### Task goal:
From the entries below, copy every line where the string "thesection" appears.

Data extracted from a collection:
Start of Block

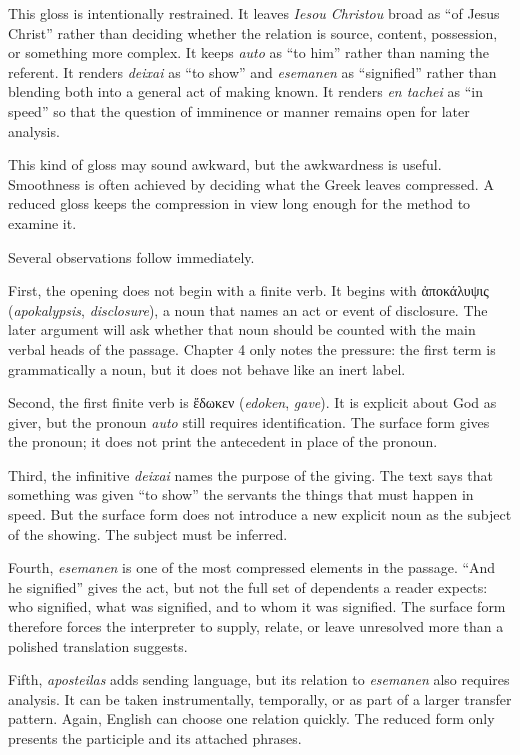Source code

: This gloss is intentionally restrained. It leaves \textit{Iesou Christou} broad as ``of Jesus Christ'' rather than deciding whether the relation is source, content, possession, or something more complex. It keeps \textit{auto} as ``to him'' rather than naming the referent. It renders \textit{deixai} as ``to show'' and \textit{esemanen} as ``signified'' rather than blending both into a general act of making known. It renders \textit{en tachei} as ``in speed'' so that the question of imminence or manner remains open for later analysis.

This kind of gloss may sound awkward, but the awkwardness is useful. Smoothness is often achieved by deciding what the Greek leaves compressed. A reduced gloss keeps the compression in view long enough for the method to examine it.

Several observations follow immediately.

First, the opening does not begin with a finite verb. It begins with \textgreek{ἀποκάλυψις} (\textit{apokalypsis}, \textit{disclosure}), a noun that names an act or event of disclosure. The later argument will ask whether that noun should be counted with the main verbal heads of the passage. Chapter 4 only notes the pressure: the first term is grammatically a noun, but it does not behave like an inert label.

Second, the first finite verb is \textgreek{ἔδωκεν} (\textit{edoken}, \textit{gave}). It is explicit about God as giver, but the pronoun \textit{auto} still requires identification. The surface form gives the pronoun; it does not print the antecedent in place of the pronoun.

Third, the infinitive \textit{deixai} names the purpose of the giving. The text says that something was given ``to show'' the servants the things that must happen in speed. But the surface form does not introduce a new explicit noun as the subject of the showing. The subject must be inferred.

Fourth, \textit{esemanen} is one of the most compressed elements in the passage. ``And he signified'' gives the act, but not the full set of dependents a reader expects: who signified, what was signified, and to whom it was signified. The surface form therefore forces the interpreter to supply, relate, or leave unresolved more than a polished translation suggests.

Fifth, \textit{aposteilas} adds sending language, but its relation to \textit{esemanen} also requires analysis. It can be taken instrumentally, temporally, or as part of a larger transfer pattern. Again, English can choose one relation quickly. The reduced form only presents the participle and its attached phrases.

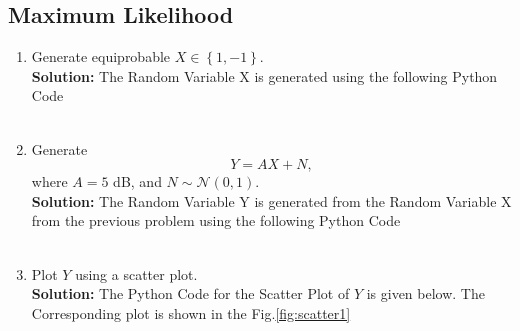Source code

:\documentclass[journal,10pt,twocolumn]{IEEEtran}
\newcounter{Chapcounter}
\numberwithin{equation}{subsection}
\numberwithin{figure}{subsection}
\renewcommand\thesection{\theChapcounter.\arabic{section}}
\providecommand{\cbrak}[1]{\ensuremath{\left\{#1\right\}}}
\newcommand{\solution}{\noindent \textbf{Solution: }}
\providecommand{\gauss}[2]{\mathcal{N}\ensuremath{\left(#1,#2\right)}}
\renewcommand\thesection{\arabic{section}}
\renewcommand\thesubsection{\thesection.\arabic{subsection}}
\begin{document}
\subsection{\textbf{Maximum Likelihood}}
\begin{enumerate}[label=\thesubsection.\arabic*,ref=\thesubsection.\arabic{figure}]
\item Generate equiprobable $X \in \cbrak{1,-1}$.\\

\solution The Random Variable X is generated using the following Python Code\\

\\

\item Generate 
\begin{equation}
Y = AX+N,
\end{equation}
		where $A = 5$ dB,  and $N \sim \gauss{0}{1}$.\\


\solution The Random Variable Y is generated from the Random Variable X from the previous problem using the following Python Code\\

\\	
	
\item Plot $Y$ using a scatter plot.\\

\solution
The Python Code for the Scatter Plot of $Y$ is given below. The Corresponding plot is shown in the Fig.\ref{fig:scatter1} \\

\\


\end{enumerate}
\end{document}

End of Block

### Answer space:
\renewcommand\thesection{\theChapcounter.\arabic{section}}
\renewcommand\thesection{\arabic{section}}
\renewcommand\thesubsection{\thesection.\arabic{subsection}}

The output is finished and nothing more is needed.